Ok, so I obviously misunderstood how smartd was supposed to work, and as I understand it now, it won’t be working at all in 25.10 and beyond unless we enable / trigger it ourselves?
Beyond that, I presume this also means that OEM/SKU specific alerts previously associated with smartd (like dropping helium levels) will no longer trigger warnings from the NAS, cause it to mail us unhappy news automatically, etc, correct?
I genuinely think it was intended to run, otherwise I have no idea how the drives are being monitored, but then again, I most certainly don’t know everything, not even close.
I guess they could have rolled a version of their own, but that is time and money when you already have a product which performs this action, and does it very well. I’m hoping @HoneyBadger responds, or maybe @kris does with some sort of answer. I hope the answer is “Thanks for letting us know, we will work on that for the next release.”
As for running smartd ourselves, we might be able to run it from Post-Init in the GUI. With that said, I’d rather know more about what is going on before I assume something and run down the wrong path.
In community edition, the only SMART attribute that is monitored is “uncorrected errors”. There is also monitoring of test failure, but I don’t consider that a attribute.

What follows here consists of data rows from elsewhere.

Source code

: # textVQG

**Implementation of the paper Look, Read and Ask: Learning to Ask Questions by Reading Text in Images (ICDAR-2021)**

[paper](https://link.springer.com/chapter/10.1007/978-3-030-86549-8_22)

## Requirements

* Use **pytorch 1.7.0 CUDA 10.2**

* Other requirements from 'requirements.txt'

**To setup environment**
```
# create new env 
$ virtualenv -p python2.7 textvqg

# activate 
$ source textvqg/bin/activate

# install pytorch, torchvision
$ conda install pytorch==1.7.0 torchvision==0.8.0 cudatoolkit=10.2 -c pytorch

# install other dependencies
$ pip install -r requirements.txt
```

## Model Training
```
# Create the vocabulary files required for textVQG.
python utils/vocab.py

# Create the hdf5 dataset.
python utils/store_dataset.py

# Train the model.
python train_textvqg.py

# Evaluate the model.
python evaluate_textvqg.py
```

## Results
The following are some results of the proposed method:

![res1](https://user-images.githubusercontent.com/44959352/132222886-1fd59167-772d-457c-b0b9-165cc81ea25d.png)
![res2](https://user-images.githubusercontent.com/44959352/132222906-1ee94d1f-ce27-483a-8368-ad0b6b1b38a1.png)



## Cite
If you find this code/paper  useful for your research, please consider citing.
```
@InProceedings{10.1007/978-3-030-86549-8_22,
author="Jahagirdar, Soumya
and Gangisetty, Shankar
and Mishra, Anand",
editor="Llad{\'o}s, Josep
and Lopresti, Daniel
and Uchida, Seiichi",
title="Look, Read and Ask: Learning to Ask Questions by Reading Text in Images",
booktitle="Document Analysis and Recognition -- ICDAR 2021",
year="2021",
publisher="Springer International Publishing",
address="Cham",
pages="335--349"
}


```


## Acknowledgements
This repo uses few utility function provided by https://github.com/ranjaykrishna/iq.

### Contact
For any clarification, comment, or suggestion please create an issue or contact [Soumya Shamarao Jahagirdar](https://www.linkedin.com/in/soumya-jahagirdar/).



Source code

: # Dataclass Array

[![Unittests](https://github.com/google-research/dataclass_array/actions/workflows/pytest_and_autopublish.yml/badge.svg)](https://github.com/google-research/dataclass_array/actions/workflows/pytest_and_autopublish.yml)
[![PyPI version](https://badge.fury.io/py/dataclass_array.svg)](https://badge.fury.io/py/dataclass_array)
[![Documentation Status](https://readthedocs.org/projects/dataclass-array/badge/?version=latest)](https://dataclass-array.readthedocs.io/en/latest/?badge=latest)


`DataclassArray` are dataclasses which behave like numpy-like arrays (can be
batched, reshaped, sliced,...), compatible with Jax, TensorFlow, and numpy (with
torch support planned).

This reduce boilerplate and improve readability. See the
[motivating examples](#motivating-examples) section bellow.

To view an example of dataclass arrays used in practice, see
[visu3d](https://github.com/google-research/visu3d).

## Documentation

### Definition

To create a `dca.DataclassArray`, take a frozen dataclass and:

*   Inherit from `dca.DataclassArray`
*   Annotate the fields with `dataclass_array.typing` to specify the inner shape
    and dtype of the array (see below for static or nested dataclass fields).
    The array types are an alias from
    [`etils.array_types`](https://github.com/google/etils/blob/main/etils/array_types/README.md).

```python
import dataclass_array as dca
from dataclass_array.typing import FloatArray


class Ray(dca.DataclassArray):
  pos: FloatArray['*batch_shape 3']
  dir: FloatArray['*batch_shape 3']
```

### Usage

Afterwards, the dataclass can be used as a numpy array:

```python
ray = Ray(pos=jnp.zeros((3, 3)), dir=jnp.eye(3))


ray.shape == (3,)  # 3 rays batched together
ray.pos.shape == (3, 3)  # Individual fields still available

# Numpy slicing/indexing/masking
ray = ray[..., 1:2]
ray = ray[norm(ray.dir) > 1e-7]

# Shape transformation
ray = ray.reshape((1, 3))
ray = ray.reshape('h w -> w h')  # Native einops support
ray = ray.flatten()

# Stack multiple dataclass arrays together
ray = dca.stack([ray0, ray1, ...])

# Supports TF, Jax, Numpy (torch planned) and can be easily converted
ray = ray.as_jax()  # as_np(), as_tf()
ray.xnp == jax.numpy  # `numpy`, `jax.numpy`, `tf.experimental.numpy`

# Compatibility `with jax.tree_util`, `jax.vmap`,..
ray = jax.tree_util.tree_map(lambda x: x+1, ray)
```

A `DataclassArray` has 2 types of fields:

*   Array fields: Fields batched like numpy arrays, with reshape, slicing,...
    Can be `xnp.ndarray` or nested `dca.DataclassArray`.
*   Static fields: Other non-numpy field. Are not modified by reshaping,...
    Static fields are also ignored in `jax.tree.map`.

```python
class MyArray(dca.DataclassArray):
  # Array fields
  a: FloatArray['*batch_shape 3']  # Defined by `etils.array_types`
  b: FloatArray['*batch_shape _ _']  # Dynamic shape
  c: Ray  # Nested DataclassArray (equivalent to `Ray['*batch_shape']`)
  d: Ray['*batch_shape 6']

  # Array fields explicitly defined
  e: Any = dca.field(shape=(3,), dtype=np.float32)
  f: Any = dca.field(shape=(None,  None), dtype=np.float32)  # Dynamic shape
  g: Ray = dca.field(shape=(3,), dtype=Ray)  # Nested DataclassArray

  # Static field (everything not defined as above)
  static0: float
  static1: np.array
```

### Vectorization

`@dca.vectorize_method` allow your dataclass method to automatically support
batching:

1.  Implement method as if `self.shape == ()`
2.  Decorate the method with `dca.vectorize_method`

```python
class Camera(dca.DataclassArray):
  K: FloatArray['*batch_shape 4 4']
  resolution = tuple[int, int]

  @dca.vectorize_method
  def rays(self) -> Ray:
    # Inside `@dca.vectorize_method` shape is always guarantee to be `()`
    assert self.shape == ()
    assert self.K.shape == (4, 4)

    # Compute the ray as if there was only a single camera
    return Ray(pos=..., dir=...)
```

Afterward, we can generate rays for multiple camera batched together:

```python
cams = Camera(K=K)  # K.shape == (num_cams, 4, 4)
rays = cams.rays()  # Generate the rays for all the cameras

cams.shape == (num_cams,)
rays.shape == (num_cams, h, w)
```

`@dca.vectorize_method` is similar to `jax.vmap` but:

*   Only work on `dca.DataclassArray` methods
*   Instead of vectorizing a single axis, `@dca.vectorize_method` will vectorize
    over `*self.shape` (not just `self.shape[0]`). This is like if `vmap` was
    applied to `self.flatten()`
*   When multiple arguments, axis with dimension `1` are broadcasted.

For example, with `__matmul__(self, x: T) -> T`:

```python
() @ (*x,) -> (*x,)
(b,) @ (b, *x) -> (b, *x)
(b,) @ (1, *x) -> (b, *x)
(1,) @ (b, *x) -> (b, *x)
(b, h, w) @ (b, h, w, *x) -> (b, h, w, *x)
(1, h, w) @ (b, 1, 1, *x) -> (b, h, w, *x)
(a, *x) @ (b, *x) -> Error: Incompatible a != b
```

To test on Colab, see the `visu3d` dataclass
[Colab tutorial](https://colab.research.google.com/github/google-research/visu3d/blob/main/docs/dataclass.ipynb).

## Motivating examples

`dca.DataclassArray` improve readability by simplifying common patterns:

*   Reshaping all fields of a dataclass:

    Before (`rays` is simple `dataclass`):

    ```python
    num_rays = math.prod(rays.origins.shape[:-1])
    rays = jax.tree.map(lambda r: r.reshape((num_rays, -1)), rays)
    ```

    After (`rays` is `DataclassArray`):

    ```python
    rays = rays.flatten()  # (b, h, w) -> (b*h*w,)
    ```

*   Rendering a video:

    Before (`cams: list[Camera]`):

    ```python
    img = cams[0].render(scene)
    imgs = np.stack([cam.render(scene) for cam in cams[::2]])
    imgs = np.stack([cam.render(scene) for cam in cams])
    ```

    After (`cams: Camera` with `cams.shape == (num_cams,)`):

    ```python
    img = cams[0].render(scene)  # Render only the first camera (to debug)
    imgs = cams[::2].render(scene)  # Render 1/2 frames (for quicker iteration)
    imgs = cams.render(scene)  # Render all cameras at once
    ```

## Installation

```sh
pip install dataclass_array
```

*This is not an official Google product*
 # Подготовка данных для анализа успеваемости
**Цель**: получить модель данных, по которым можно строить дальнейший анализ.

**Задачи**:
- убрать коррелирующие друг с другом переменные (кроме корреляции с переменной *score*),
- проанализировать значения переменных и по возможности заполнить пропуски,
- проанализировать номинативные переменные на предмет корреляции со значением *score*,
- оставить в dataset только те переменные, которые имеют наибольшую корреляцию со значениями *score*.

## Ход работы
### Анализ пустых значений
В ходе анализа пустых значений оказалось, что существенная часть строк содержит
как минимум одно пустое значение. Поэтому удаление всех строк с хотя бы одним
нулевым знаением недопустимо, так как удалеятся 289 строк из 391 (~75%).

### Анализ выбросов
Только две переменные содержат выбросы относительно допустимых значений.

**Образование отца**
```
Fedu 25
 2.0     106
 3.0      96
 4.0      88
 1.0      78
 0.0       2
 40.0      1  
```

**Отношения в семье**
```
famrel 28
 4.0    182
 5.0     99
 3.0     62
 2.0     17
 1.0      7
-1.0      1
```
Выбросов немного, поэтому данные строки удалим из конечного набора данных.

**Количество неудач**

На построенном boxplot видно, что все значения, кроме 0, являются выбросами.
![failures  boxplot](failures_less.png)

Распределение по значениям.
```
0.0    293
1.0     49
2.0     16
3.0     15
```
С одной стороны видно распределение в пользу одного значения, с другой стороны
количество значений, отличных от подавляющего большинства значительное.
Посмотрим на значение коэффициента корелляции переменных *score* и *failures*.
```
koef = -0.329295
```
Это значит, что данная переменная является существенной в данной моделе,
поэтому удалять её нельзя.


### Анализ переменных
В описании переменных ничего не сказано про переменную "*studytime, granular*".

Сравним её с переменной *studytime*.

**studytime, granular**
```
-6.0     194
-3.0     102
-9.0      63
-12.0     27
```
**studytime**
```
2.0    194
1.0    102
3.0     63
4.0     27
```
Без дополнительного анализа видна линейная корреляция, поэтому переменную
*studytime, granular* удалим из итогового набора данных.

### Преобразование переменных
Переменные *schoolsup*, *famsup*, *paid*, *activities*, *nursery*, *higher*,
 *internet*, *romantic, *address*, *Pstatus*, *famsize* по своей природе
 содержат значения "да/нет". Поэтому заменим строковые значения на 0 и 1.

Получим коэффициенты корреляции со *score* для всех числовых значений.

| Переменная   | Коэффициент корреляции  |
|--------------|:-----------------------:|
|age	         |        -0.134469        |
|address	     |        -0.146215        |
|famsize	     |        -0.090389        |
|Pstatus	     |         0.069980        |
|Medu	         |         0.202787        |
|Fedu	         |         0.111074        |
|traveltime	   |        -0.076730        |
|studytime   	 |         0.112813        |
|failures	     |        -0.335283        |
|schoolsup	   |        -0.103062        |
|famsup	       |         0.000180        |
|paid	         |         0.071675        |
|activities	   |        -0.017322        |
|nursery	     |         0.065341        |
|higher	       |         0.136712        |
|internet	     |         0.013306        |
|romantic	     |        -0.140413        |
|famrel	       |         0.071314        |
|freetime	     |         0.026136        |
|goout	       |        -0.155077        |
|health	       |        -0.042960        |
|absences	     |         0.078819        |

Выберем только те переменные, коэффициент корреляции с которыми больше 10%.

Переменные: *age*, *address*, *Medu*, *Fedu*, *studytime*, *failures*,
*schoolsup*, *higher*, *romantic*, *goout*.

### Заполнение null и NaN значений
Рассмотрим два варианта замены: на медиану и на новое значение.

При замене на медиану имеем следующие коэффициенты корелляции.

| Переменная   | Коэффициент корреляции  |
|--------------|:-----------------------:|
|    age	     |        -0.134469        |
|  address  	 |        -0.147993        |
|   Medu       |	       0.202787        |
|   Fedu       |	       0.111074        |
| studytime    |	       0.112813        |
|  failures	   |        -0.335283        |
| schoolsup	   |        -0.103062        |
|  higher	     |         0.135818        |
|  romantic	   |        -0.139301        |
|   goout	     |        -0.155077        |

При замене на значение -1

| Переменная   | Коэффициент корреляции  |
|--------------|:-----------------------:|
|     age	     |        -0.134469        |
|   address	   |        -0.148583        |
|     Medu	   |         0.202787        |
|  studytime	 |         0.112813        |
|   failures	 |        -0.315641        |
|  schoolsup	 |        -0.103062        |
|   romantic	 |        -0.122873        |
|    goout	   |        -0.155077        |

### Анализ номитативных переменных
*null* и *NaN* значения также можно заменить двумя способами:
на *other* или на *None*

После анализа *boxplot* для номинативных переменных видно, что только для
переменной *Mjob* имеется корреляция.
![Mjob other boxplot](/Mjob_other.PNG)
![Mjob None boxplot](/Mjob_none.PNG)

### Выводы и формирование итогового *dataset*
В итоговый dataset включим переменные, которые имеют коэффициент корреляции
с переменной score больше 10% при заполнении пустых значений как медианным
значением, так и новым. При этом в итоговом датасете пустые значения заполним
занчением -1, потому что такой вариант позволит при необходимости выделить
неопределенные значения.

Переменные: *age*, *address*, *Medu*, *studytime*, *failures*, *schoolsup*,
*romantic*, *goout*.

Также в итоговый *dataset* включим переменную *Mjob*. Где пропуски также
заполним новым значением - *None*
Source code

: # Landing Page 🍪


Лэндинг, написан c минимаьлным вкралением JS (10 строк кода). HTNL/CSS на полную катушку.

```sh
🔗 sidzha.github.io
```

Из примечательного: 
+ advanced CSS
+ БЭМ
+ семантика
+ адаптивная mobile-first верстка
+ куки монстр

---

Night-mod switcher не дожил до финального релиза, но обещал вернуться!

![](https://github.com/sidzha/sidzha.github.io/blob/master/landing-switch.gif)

With SATA drives only the attribute with ID 187 is monitored. Which is an attribute that isn’t even used in my drives. So the entire thing is useless for me and probably many others.
All of this points to the need for better documentation re: the changes being made under the hood.
We went from making some changes and removing the SMART GUI scheduler pane due to insurmountable coding issues to allegedly jettisoning most of SMART monitoring other than 1 or 2 attributes. More documentation is needed.
Sysadmins shouldn’t have to parse through GitHub commits to figure out what infrastructure is being removed. If a lot of thought went into these changes then the documentation should be available, easily condensed and presented in the release notes.
For example, a simple table that illustrates what SMART attributes TrueNAS will continue to monitor, which it previously monitored, and what Scrutiny and @joeschmuck excellent collection of scripts can do to re-enable monitoring of various attributes that 25.10 and beyond no longer intend to review.
Thank you. So they did spin a custom version. But they sure did use the term ‘smartd’ in the video a lot.
Not being a python programmer, a lot of that escapes me.
I guess the point really is, so long as TrueNAS is monitoring the drives for serious errors in real-time, then the outcome is the same, regardless of using smartd or a different method.
EDIT:
Thank you for the kind words. My scripts will continue to report as they currently do until such a time that they prove to be useless, or my death, or if it is time to pass the buck to someone else.